Source texts of formatted documents:
*** Begin section ***

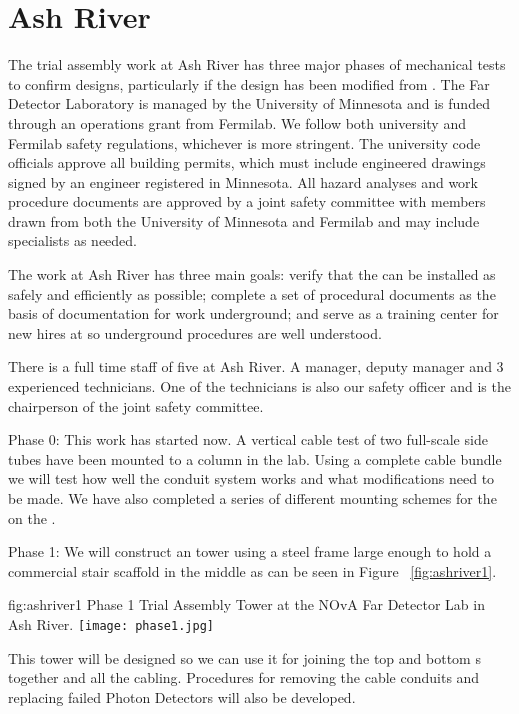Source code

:\section{Ash River}

The trial assembly work at Ash River has three major phases of
 mechanical tests to confirm designs, particularly if the
design has been modified from .  The  Far
Detector Laboratory is managed by the University of Minnesota and is
funded through an operations grant from Fermilab.  We follow both
university and Fermilab safety regulations, whichever is more
stringent.  The university code officials approve all building
permits, which must include engineered drawings signed by an engineer
registered in Minnesota. All hazard analyses and work procedure
documents are approved by a joint safety committee with members drawn
from both the University of Minnesota and Fermilab and may include
specialists as needed.

The work at Ash River has three main goals: verify that the
  can be installed as safely and efficiently as
possible; complete a set of procedural documents as the basis of
documentation for work underground; and serve as a training center for
new hires at \surf so underground procedures are well understood.

There is a full time staff of five  at Ash River. A manager,
deputy manager and 3 experienced technicians.  One of the technicians
is also our safety officer and is the chairperson of the joint safety
committee.


Phase 0: This work has started now.  A vertical cable test of two
full-scale  side tubes have been mounted to a column in the
lab. Using a complete cable bundle we will test how well the conduit
system works and what modifications need to be made. We have also
completed a series of different mounting schemes for the 
on the .

Phase 1: We will construct an  tower using a steel frame large
enough to hold a commercial stair scaffold in the middle as can be
seen in Figure ~\ref{fig:ashriver1}.
\begin{dunefigure}{fig:ashriver1}
  {Phase 1 Trial Assembly  Tower at the NOvA Far Detector Lab in Ash River.}
  \texttt{[image: phase1.jpg]}
\end{dunefigure}
This  tower will be designed so we can
use it for joining the top and bottom s together and all the
cabling. Procedures for removing the cable conduits and replacing
failed Photon Detectors will also be developed.

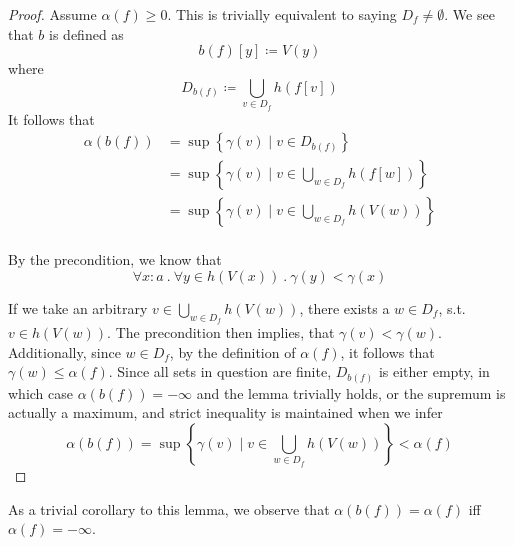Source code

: \documentclass{article}
\newtheorem{theorem}{Theorem}[section]
\newtheorem{lemma}[theorem]{Lemma}
\newcommand{\iteDef}[4]{
  #1 \coloneqq \left\{
\begin{array}{ll}
      #2 &; #3 \\
      #4 &; \text{otherwise}\\
\end{array} 
\right. 
}
\newcommand{\op}{\textsc{Op}}
\newcommand{\mop}{\textsc{mapOp}}
\newcommand{\mapg}{\textsc{mapG}}
\begin{document}
\begin{proof}
Assume $\alpha(f) \ge 0$. This is trivially equivalent to saying $D_f \ne \emptyset$.
We see that $b$ is defined as
\[
b(f)[y] \coloneqq V(y)
\]
where 
\[
D_{b(f)} \coloneqq \bigcup_{v \in D_f} h(f[v])
\]
It follows that 
\begin{align*} 
\alpha(b(f)) &= \sup\left\{ \gamma(v) \mid v \in D_{b(f)} \right\} \\
&= \sup\left\{ \gamma(v) \mid v \in \bigcup_{w \in D_f} h(f[w]) \right\} \\
&= \sup\left\{ \gamma(v) \mid v \in \bigcup_{w \in D_f} h(V(w)) \right\} \\
\end{align*}

By the precondition, we know that 
\[
\forall x\colon a \ .\ \forall y \in h(V(x)) \ .\ \gamma(y) < \gamma(x) 
\]

If we take an arbitrary $v \in \bigcup_{w \in D_f} h(V(w))$, there exists a
$w \in D_f$, s.t. $v \in h(V(w))$. The precondition then implies, that $\gamma(v) < \gamma(w)$.
Additionally, since $w \in D_f$, by the definition of $\alpha(f)$, it follows that $\gamma(w) \le \alpha(f)$.
Since all sets in question are finite, $D_{b(f)}$ is either empty, in which case $\alpha(b(f)) = -\infty$ and the lemma trivially holds, or the supremum is actually a maximum, and strict inequality is maintained when we infer
\[
\alpha(b(f)) = \sup\left\{ \gamma(v) \mid v \in \bigcup_{w \in D_f} h(V(w)) \right\} < \alpha(f)
\]
\end{proof}
As a trivial corollary to this lemma, we observe that $\alpha(b(f)) = \alpha(f)$ iff $\alpha(f) = -\infty$.





\end{document}
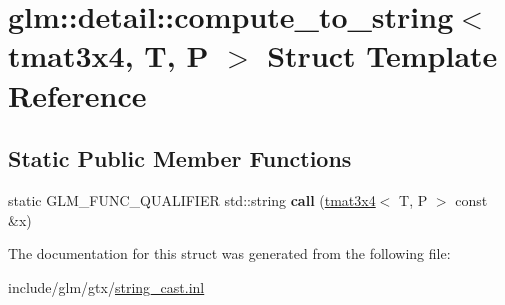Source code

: \hypertarget{structglm_1_1detail_1_1compute__to__string_3_01tmat3x4_00_01T_00_01P_01_4}{}\section{glm\+:\+:detail\+:\+:compute\+\_\+to\+\_\+string$<$ tmat3x4, T, P $>$ Struct Template Reference}
\label{structglm_1_1detail_1_1compute__to__string_3_01tmat3x4_00_01T_00_01P_01_4}
\subsection*{Static Public Member Functions}
\begin{DoxyCompactItemize}
\item 
\mbox{\label{structglm_1_1detail_1_1compute__to__string_3_01tmat3x4_00_01T_00_01P_01_4_ad496094b177c77e467902ffb5bc3b0db}} 
static G\+L\+M\+\_\+\+F\+U\+N\+C\+\_\+\+Q\+U\+A\+L\+I\+F\+I\+ER std\+::string {\bfseries call} (\hyperlink{structglm_1_1tmat3x4}{tmat3x4}$<$ T, P $>$ const \&x)
\end{DoxyCompactItemize}


The documentation for this struct was generated from the following file\+:\begin{DoxyCompactItemize}
\item 
include/glm/gtx/\hyperlink{string__cast_8inl}{string\+\_\+cast.\+inl}\end{DoxyCompactItemize}
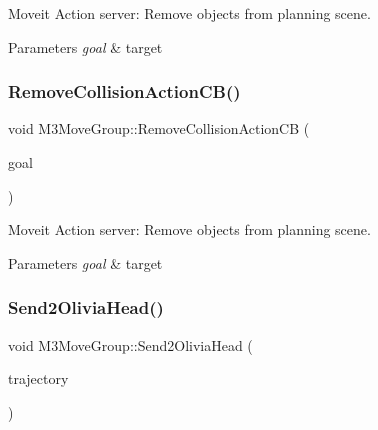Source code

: Moveit Action server\+: Remove objects from planning scene. 


\begin{DoxyParams}{Parameters}
{\em goal} & target \\
\hline
\end{DoxyParams}
\mbox{\label{classM3MoveGroup_afad468e11f51e093ef704ebe974ecc28}} 
\subsubsection{\texorpdfstring{Remove\+Collision\+Action\+C\+B()}{RemoveCollisionActionCB()}\hspace{0.1cm}{\footnotesize\ttfamily [2/2]}}
{\footnotesize\ttfamily void M3\+Move\+Group\+::\+Remove\+Collision\+Action\+CB (\begin{DoxyParamCaption}\item[{const m3\+\_\+moveit\+::\+Moveit\+Collide\+Goal\+Const\+Ptr \&}]{goal }\end{DoxyParamCaption})\hspace{0.3cm}{\ttfamily [inline]}}



Moveit Action server\+: Remove objects from planning scene. 


\begin{DoxyParams}{Parameters}
{\em goal} & target \\
\hline
\end{DoxyParams}
\mbox{\label{classM3MoveGroup_a5f4c7d0260a2d987e5abaf1b1365c657}} 
\subsubsection{\texorpdfstring{Send2\+Olivia\+Head()}{Send2OliviaHead()}\hspace{0.1cm}{\footnotesize\ttfamily [1/2]}}
{\footnotesize\ttfamily void M3\+Move\+Group\+::\+Send2\+Olivia\+Head (\begin{DoxyParamCaption}\item[{moveit\+\_\+msgs\+::\+Robot\+Trajectory}]{trajectory }\end{DoxyParamCaption})\hspace{0.3cm}{\ttfamily [inline]}}



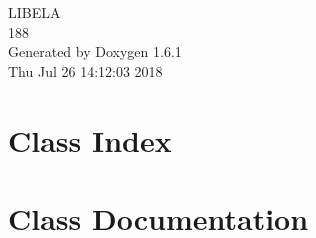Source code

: \documentclass[a4paper]{book}
\begin{document}
\hypersetup{pageanchor=false}
\begin{titlepage}
\vspace*{7cm}
\begin{center}
{\Large LIBELA \\[1ex]\large 188 }\\
\vspace*{1cm}
{\large Generated by Doxygen 1.6.1}\\
\vspace*{0.5cm}
{\small Thu Jul 26 14:12:03 2018}\\
\end{center}
\end{titlepage}
\clearemptydoublepage
{}
\tableofcontents
\clearemptydoublepage
{}
\hypersetup{pageanchor=true}
\chapter{Class Index}

\chapter{Class Documentation}





























\printindex
\end{document}
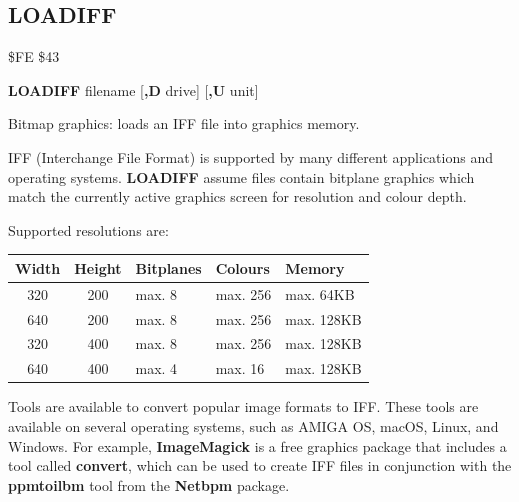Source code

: 
\newpage
\subsection{LOADIFF}
\begin{description}[leftmargin=2cm,style=nextline]
\item [Token:]    \$FE \$43

\item [Format:]   {\bf LOADIFF} filename [{\bf,D} drive] [{\bf,U} unit]

\item [Usage:]    Bitmap graphics: loads an IFF file into graphics memory.

                  IFF (Interchange File Format) is supported by many different applications and operating systems. {\bf LOADIFF} assume files contain bitplane graphics which match the currently active graphics screen for resolution and colour depth.

                  Supported resolutions are:

                  \begin{center}
                  \setlength{\tabcolsep}{1mm}
                  \begin{tabular}{|c|c|l|l|l|}
                  \hline
                  {\bf Width} & {\bf Height} & {\bf Bitplanes} & {\bf Colours} & {\bf Memory} \\
                  \hline
                  320         &  200    & max. 8     & max. 256 & max. 64KB \\
                  640         &  200    & max. 8     & max. 256 & max. 128KB \\
                  320         &  400    & max. 8     & max. 256 & max. 128KB \\
                  640         &  400    & max. 4     & max.  16 & max. 128KB \\
                  \hline
                  \end{tabular}
                  \end{center}

                  \filenamedefinition

                  \drivedefinition

                  \unitdefinition

\item [Remarks:]  Tools are available to convert popular image formats to IFF. These tools are available on several operating systems, such as AMIGA OS, macOS, Linux, and Windows.
                  For example, {\bf ImageMagick} is a free graphics package that includes a tool called {\bf convert}, which can be used to create IFF files in conjunction with the {\bf ppmtoilbm} tool from the {\bf Netbpm} package.


\end{description}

*** End section ***

TASK DETAILS >> The required answer is each line of the data in which the word "DoxyParamCaption" appears.

TASK RESULT >>
{\footnotesize\ttfamily void M3\+Move\+Group\+::\+Remove\+Collision\+Action\+CB (\begin{DoxyParamCaption}\item[{const m3\+\_\+moveit\+::\+Moveit\+Collide\+Goal\+Const\+Ptr \&}]{goal }\end{DoxyParamCaption})\hspace{0.3cm}{\ttfamily [inline]}}
{\footnotesize\ttfamily void M3\+Move\+Group\+::\+Send2\+Olivia\+Head (\begin{DoxyParamCaption}\item[{moveit\+\_\+msgs\+::\+Robot\+Trajectory}]{trajectory }\end{DoxyParamCaption})\hspace{0.3cm}{\ttfamily [inline]}}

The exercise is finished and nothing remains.